De même, on peut généralement affirmer que la preuve de l'infraction a été faite s'il a été établi qu'elle a été commise durant la période indiquée dans l'acte d'accusation. Voir, par exemple, Container Materials Ltd. v. The King, 1942 CanLII 1 (SCC), [1942] R.C.S. 147, à la p. 159 et R. v. Hoffmann‑La Roche Ltd. (1980), 1980 CanLII 1615 (ON SC), 53 C.C.C. (2d) 1, à la p. 52, conf. par (1981), 1981 CanLII 1690 (ON CA), 62 C.C.C. (2d) 118 (C.A. Ont.). Dans l'affaire Hoffmann, l'accusée était inculpée d'une infraction prévue par la Loi relative aux enquêtes sur les coalitions, la vente d'articles à des prix déraisonnablement bas. Aux pages 52 et 53, le juge Linden dit:
[TRADUCTION] Je ne pense pas que la défense ait raison d'affirmer que le ministère public doit prouver en l'espèce que l'accusée a pratiqué des prix déraisonnablement bas de manière continue, pendant toute la période du 1er janvier 1968 au 30 novembre 1974. L'acte d'accusation dit que l'infraction a été commise "entre" ces dates‑là et non qu'elle s'est poursuivie durant toute cette période. Il suffit, à mon sens, de prouver que l'infraction a été commise à un moment de la période indiquée.

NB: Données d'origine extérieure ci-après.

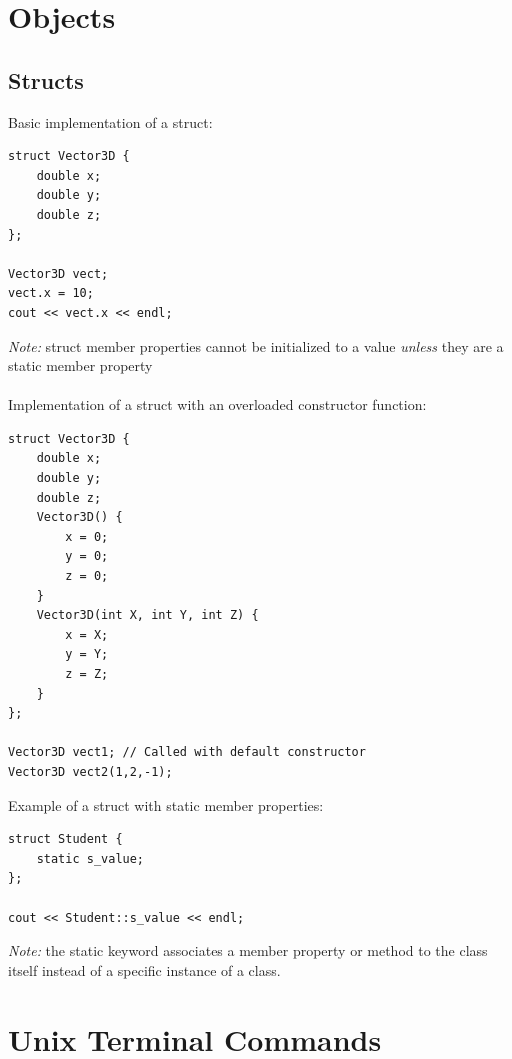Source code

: \documentclass{article}
\begin{document}
\section{Objects}

\subsection{Structs}
Basic implementation of a struct:
\begin{lstlisting}
struct Vector3D {
	double x;
	double y;
	double z;
};

Vector3D vect;
vect.x = 10;
cout << vect.x << endl;
\end{lstlisting}
\emph{Note:} struct member properties cannot be initialized to a value \emph{unless} they are a static member property
\\
\\
Implementation of a struct with an overloaded constructor function:
\begin{lstlisting}
struct Vector3D {
	double x;
	double y;
	double z;
	Vector3D() {
		x = 0;
		y = 0;
		z = 0;
	}
	Vector3D(int X, int Y, int Z) {
		x = X;
		y = Y;
		z = Z;
	}
};

Vector3D vect1; // Called with default constructor
Vector3D vect2(1,2,-1);
\end{lstlisting}

Example of a struct with static member properties:
\begin{lstlisting}
struct Student {
	static s_value;
};

cout << Student::s_value << endl;
\end{lstlisting}
\emph{Note: } the static keyword associates a member property or method to the class itself instead of a specific instance of a class.

\section{Unix Terminal Commands}
\end{document}
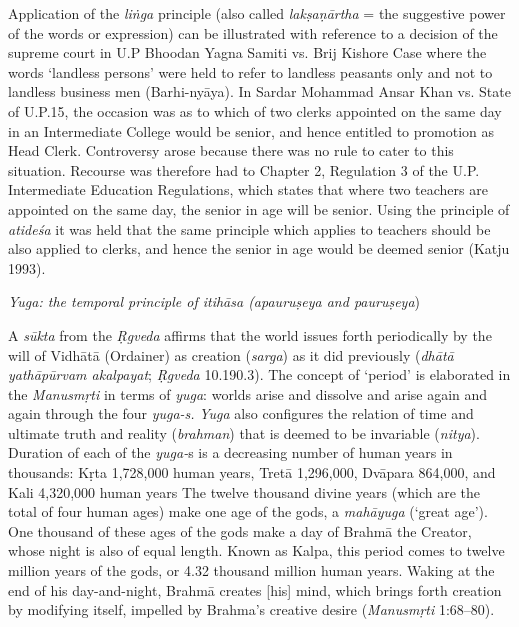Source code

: Application of the \textit{liṅga} principle (also called \textit{lakṣaṇārtha} = the suggestive power of the words or expression) can be illustrated with reference to a decision of the supreme court in U.P Bhoodan Yagna Samiti vs. Brij Kishore Case where the words ‘landless persons’ were held to refer to landless peasants only and not to landless business men (Barhi-nyāya). In Sardar Mohammad Ansar Khan vs. State of U.P.15, the occasion was as to which of two clerks appointed on the same day in an Intermediate College would be senior, and hence entitled to promotion as Head Clerk. Controversy arose because there was no rule to cater to this situation. Recourse was therefore had to Chapter 2, Regulation 3 of the U.P. Intermediate Education Regulations, which states that where two teachers are appointed on the same day, the senior in age will be senior. Using the principle of \textit{atideśa} it was held that the same principle which applies to teachers should be also applied to clerks, and hence the senior in age would be deemed senior (Katju 1993).

\textit{Yuga: the temporal principle of itihāsa (apauruṣeya and pauruṣeya})

A \textit{sūkta} from the \textit{Ṛgveda} affirms that the world issues forth periodically by the will of Vidhātā (Ordainer) as creation (\textit{sarga}) as it did previously (\textit{dhātā yathāpūrvam akalpayat}; \textit{Ṛgveda} 10.190.3). The concept of ‘period’ is elaborated in the \textit{Manusmṛti} in terms of \textit{yuga}: worlds arise and dissolve and arise again and again through the four \textit{yuga-s.} \textit{Yuga} also configures the relation of time and ultimate truth and reality (\textit{brahman}) that is deemed to be invariable (\textit{nitya}). Duration of each of the \textit{yuga-}s is a decreasing number of human years in thousands: Kṛta 1,728,000 human years, Tretā 1,296,000, Dvāpara 864,000, and Kali 4,320,000 human years The twelve thousand divine years (which are the total of four human ages) make one age of the gods, a \textit{mahāyuga} (‘great age’). One thousand of these ages of the gods make a day of Brahmā the Creator, whose night is also of equal length. Known as Kalpa, this period comes to twelve million years of the gods, or 4.32 thousand million human years. Waking at the end of his day-and-night, Brahmā creates [his] mind, which brings forth creation by modifying itself, impelled by Brahma’s creative desire (\textit{Manusmṛti} 1:68–80).

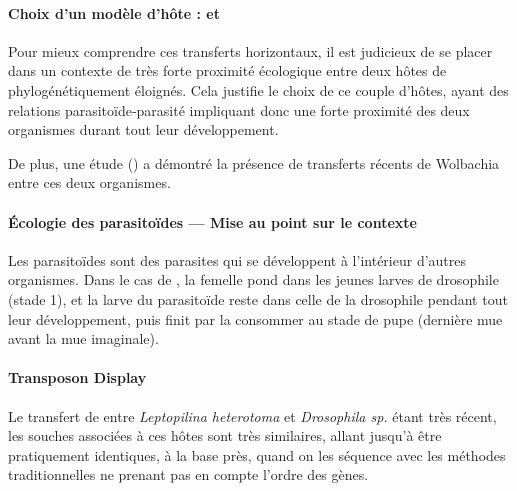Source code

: \paragraph{Choix d’un modèle d’hôte :  et \\}
Pour mieux comprendre ces transferts horizontaux, il est judicieux de se placer dans un contexte de très forte proximité écologique entre deux hôtes de  phylogénétiquement éloignés. Cela justifie le choix de ce couple d’hôtes, ayant des relations parasitoïde‐parasité impliquant donc une forte proximité des deux organismes durant tout leur développement.

De plus, une étude (\cite{vavre1999}) a démontré la présence de transferts récents de Wolbachia entre ces deux organismes.

\begin{encart} %
	\paragraph{Écologie des parasitoïdes --- Mise au point sur le contexte} %
	\label{par:parasitoïdes}
	Les parasitoïdes sont des parasites qui se développent à l’intérieur d’autres organismes. Dans le cas de , la femelle pond dans les jeunes larves de drosophile (stade 1), et la larve du parasitoïde reste dans celle de la drosophile pendant tout leur développement, puis finit par la consommer au stade de pupe (dernière mue avant la mue imaginale).
\end{encart}

\paragraph{Transposon Display\\} %
\label{par:transposon_display}
Le transfert de  entre \textit{Leptopilina heterotoma} et \textit{Drosophila sp.} étant très récent, les souches associées à ces hôtes sont très similaires, allant jusqu’à être pratiquement identiques, à la base près, quand on les séquence avec les méthodes traditionnelles ne prenant pas en compte l’ordre des gènes.

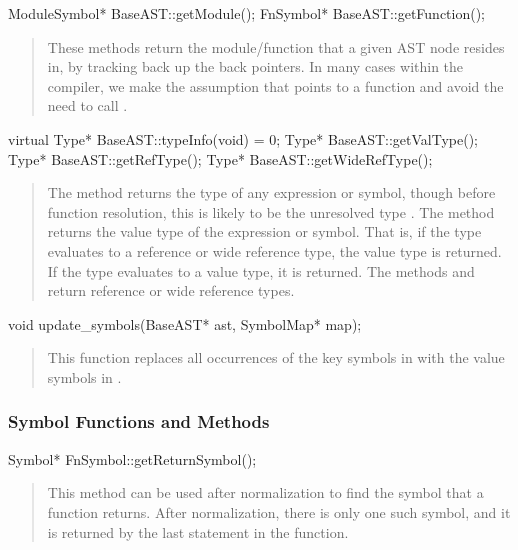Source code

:\documentclass[10pt]{article}
\begin{document}
\begin{clang}
ModuleSymbol* BaseAST::getModule();
FnSymbol* BaseAST::getFunction();
\end{clang}
\begin{quote}
These methods return the module/function that a given AST node resides
in, by tracking back up the back pointers.  In many cases within the
compiler, we make the assumption that  points to a
function and avoid the need to call .
\end{quote}

\begin{clang}
virtual Type* BaseAST::typeInfo(void) = 0;
Type* BaseAST::getValType();
Type* BaseAST::getRefType();
Type* BaseAST::getWideRefType();
\end{clang}
\begin{quote}
The method  returns the type of any expression or symbol,
  though before function resolution, this is likely to be the
  unresolved type .  The method  returns
  the value type of the expression or symbol.  That is, if the type
  evaluates to a reference or wide reference type, the value type is
  returned.  If the type evaluates to a value type, it is returned.
  The methods  and  return reference
  or wide reference types.
\end{quote}

\begin{clang}
void update_symbols(BaseAST* ast, SymbolMap* map);
\end{clang}
\begin{quote}
This function replaces all occurrences of the key symbols in 
with the value symbols in .
\end{quote}

\subsubsection{Symbol Functions and Methods}

\begin{clang}
Symbol* FnSymbol::getReturnSymbol();
\end{clang}
\begin{quote}
This method can be used after normalization to find the symbol that a
function returns.  After normalization, there is only one such symbol,
and it is returned by the last statement in the function.
\end{quote}
\end{document}
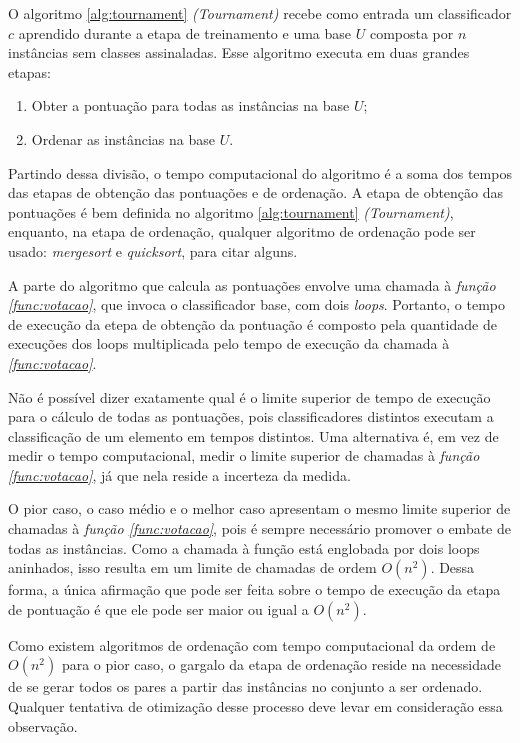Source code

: O algoritmo \ref{alg:tournament} \emph{(Tournament)} recebe como entrada um classificador $c$ aprendido durante a etapa de treinamento e uma base $U$ composta por $n$ instâncias sem classes assinaladas. Esse algoritmo executa em duas grandes etapas:

\begin{enumerate}
    \item Obter a pontuação para todas as instâncias na base $U$;
    \item Ordenar as instâncias na base $U$.
\end{enumerate}

Partindo dessa divisão, o tempo computacional do algoritmo é a soma dos tempos das etapas de obtenção das pontuações e de ordenação. A etapa de obtenção das pontuações é bem definida no algoritmo \ref{alg:tournament} \emph{(Tournament)}, enquanto, na etapa de ordenação, qualquer algoritmo de ordenação pode ser usado: \emph{mergesort} e \emph{quicksort}, para citar alguns.

A parte do algoritmo que calcula as pontuações envolve uma chamada à \emph{função \ref{func:votacao}}, que invoca o classificador base, com dois \emph{loops}. Portanto, o tempo de execução da etepa de obtenção da pontuação é composto pela quantidade de execuções dos loops multiplicada pelo tempo de execução da chamada à \emph{\ref{func:votacao}}.

Não é possível dizer exatamente qual é o limite superior de tempo de execução para o cálculo de todas as pontuações, pois classificadores distintos executam a classificação de um elemento em tempos distintos. Uma alternativa é, em vez de medir o tempo computacional, medir o limite superior de chamadas à \emph{função \ref{func:votacao}}, já que nela reside a incerteza da medida.

O pior caso, o caso médio e o melhor caso apresentam o mesmo limite superior de chamadas à \emph{função \ref{func:votacao}}, pois é sempre necessário promover o embate de todas as instâncias. Como a chamada à função está englobada por dois loops aninhados, isso resulta em um limite de chamadas de ordem $O(n^2)$. Dessa forma, a única afirmação que pode ser feita sobre o tempo de execução da etapa de pontuação é que ele pode ser maior ou igual a $O(n^2)$.

Como existem algoritmos de ordenação com tempo computacional da ordem de $O(n^2)$ para o pior caso, o gargalo da etapa de ordenação reside na necessidade de se gerar todos os pares a partir das instâncias no conjunto a ser ordenado. Qualquer tentativa de otimização desse processo deve levar em consideração essa observação.


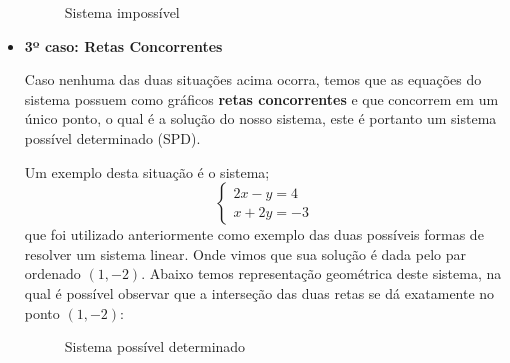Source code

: \begin{itemize}
\begin{exem}
 \begin{figure}[H]
 \centering
    \caption{Sistema impossível}
  \end{figure}
 \end{exem}

 \item \textbf{3º caso: Retas Concorrentes}

 Caso nenhuma das duas situações acima ocorra, temos que as equações do sistema possuem como gráficos \textbf{retas concorrentes} e que concorrem em um único ponto, o qual é a solução do nosso sistema, este é portanto um {\color{red} sistema possível determinado (SPD)}.

 \begin{exem}
 Um exemplo desta situação é o sistema;
 \[\begin{cases}
    2x - y= 4 \\
    x + 2y= -3
   \end{cases}
\]
que foi utilizado anteriormente como exemplo das duas possíveis formas de resolver um sistema linear. Onde vimos que sua solução é dada pelo par ordenado $(1, -2)$. Abaixo temos representação geométrica deste sistema, na qual é possível observar que a interseção das duas retas se dá exatamente no ponto $(1, -2)$:

  \begin{figure}[H]
 \centering
    \caption{Sistema possível determinado}
  \end{figure}
 \end{exem}

 \end{itemize}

Je conclus que le ministère public y est parvenu en prouvant que de tels prix ont été pratiqués entre le 25 juin 1970 et le 30 juin 1971, période qui est nettement comprise entre les dates mentionnées. [Je souligne.]
Dans l'arrêt R. c. B. (G.), 1990 CanLII 114 (CSC), [1990] 2 R.C.S. 30, aux pp. 44 et 45, le juge Wilson a exposé avec beaucoup de clarté les exigences qu'une dénonciation doit respecter:
Il ressort de ces arrêts que ce qui constitue une dénonciation raisonnable ou adéquate relativement à l'acte ou à l'omission qui doit être établi contre l'accusé différera nécessairement d'une affaire à l'autre. Les faits à la base de certaines infractions se prêtent à une description plus précise que dans le cas d'autres infractions. De même, la nature et le caractère juridiques de l'infraction reprochée sont un facteur important dans toute appréciation du caractère raisonnable de la dénonciation. Toutefois, il appert également qu'en général on n'annulera pas une dénonciation ou un acte d'accusation pour la simple raison que le moment exact de l'infraction n'est pas précisé. La question sera plutôt entendue sur le fond. Bien qu'il soit de toute évidence important de fournir à l'accusé suffisamment de renseignements pour lui permettre d'identifier l'infraction reprochée et de préparer sa défense, la précision du moment exact de cette infraction n'est habituellement pas nécessaire à cette fin. Il va sans dire, évidemment, que le contraire peut être vrai dans certaines affaires.
Finalement, il faudra déterminer si l'acte d'accusation en cause respecte ces exigences.